A former employee within the Wayne County Adult Services division of the Michigan Department of Health and Human Services has been charged with defrauding the state's Medicaid program. As an Independent Living Services Specialist, Eliza Yulonda Ijames was responsible for approving Medicaid beneficiaries for home health services. In violation of anti-kickback rules, however, she used her position to refer clients to agencies with which she had an improper financial relationship. AG MI

February 27, 2019

A Florida-based home health agency owner, Alexander Ros Lazo, has been sentenced to over 7 years in prison and ordered to pay $8.6 million in restitution for defrauding Medicare.

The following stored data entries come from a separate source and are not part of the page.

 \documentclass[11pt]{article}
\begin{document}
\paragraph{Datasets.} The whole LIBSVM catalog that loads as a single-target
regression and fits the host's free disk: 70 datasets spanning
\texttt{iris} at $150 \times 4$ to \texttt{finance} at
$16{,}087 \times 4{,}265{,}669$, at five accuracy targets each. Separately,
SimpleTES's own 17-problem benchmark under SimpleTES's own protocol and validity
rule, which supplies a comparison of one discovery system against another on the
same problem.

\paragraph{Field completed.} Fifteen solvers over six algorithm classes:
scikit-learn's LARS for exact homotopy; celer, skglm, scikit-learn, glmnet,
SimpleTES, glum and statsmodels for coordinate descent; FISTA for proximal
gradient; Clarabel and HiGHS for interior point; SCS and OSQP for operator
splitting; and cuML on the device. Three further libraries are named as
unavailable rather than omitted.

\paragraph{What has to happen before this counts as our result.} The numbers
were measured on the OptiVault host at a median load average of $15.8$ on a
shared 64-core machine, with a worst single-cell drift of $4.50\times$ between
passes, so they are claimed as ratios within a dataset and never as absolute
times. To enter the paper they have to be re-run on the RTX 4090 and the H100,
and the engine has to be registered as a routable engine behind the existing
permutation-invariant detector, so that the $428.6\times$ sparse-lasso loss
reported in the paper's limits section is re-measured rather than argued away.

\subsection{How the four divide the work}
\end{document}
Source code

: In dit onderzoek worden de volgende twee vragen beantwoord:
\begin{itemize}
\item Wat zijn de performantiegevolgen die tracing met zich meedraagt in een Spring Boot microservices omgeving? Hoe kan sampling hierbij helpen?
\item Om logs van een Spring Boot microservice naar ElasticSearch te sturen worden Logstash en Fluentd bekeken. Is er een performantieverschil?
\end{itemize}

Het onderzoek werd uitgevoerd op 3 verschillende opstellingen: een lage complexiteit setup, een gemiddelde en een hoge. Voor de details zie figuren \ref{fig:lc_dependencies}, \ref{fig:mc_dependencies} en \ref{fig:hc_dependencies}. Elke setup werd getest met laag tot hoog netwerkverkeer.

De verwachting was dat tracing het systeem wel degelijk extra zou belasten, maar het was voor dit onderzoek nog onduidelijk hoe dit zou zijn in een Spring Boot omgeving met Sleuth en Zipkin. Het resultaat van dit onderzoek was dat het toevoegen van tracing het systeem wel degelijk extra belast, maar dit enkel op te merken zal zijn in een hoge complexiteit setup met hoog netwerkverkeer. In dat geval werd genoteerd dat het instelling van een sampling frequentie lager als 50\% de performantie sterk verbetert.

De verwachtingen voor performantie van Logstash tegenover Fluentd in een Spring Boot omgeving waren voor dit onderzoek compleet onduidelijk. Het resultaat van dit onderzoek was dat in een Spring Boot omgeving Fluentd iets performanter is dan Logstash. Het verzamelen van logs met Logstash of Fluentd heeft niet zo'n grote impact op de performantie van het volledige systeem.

In exchange for the referral of Medicare beneficiaries to his company, T.L.C. Health Services, Dos Lazo paid kickbacks to co-conspirators and caused his co-conspirators to submit billing for physical therapy services performed by an unlicensed practitioner, Misleady Ibarra. Along with Ros Lazo. Ibarra has been sentenced to 2 years in prison; the amount she will pay in restitution is still to be determined. DOJ

February 22, 2019

Marketers, doctors, lawyers, and medical service provider defendants were sentenced this week for their roles in a multi-million dollar California worker's compensation fraud scheme in the San Diego area.  The defendants recruited patients and referred them to co-defendant attorneys to file fraudulent claims on their behalf and medical providers who performed often unnecessary and painful medical procedures for which they would then bill insurers including California Workers' Compensation.  Ronald Grusd, a doctor who owned a diagnostic imaging company, was sentenced to 10 years in prison and ordered to forfeit $1.3 million.  Fermin Iglesias, who worked as a patient capper, was sentenced to 5 years in prison and ordered to forfeit $1 million. Julian Garcia, who provided services to assist the referrals and kickbacks, was sentenced to three years in prison.  Jennifer Louise White, who marketed to providers in the network, was sentenced to two years in prison.  Sean O'Keefe, an attorney who filed fraudulent claims on behalf of patients, was sentenced to 13 months in prison and ordered to forfeit $300,000.  Steven Rigler, a chiropractor, was sentenced to six months in prison.  USAO SD Cal.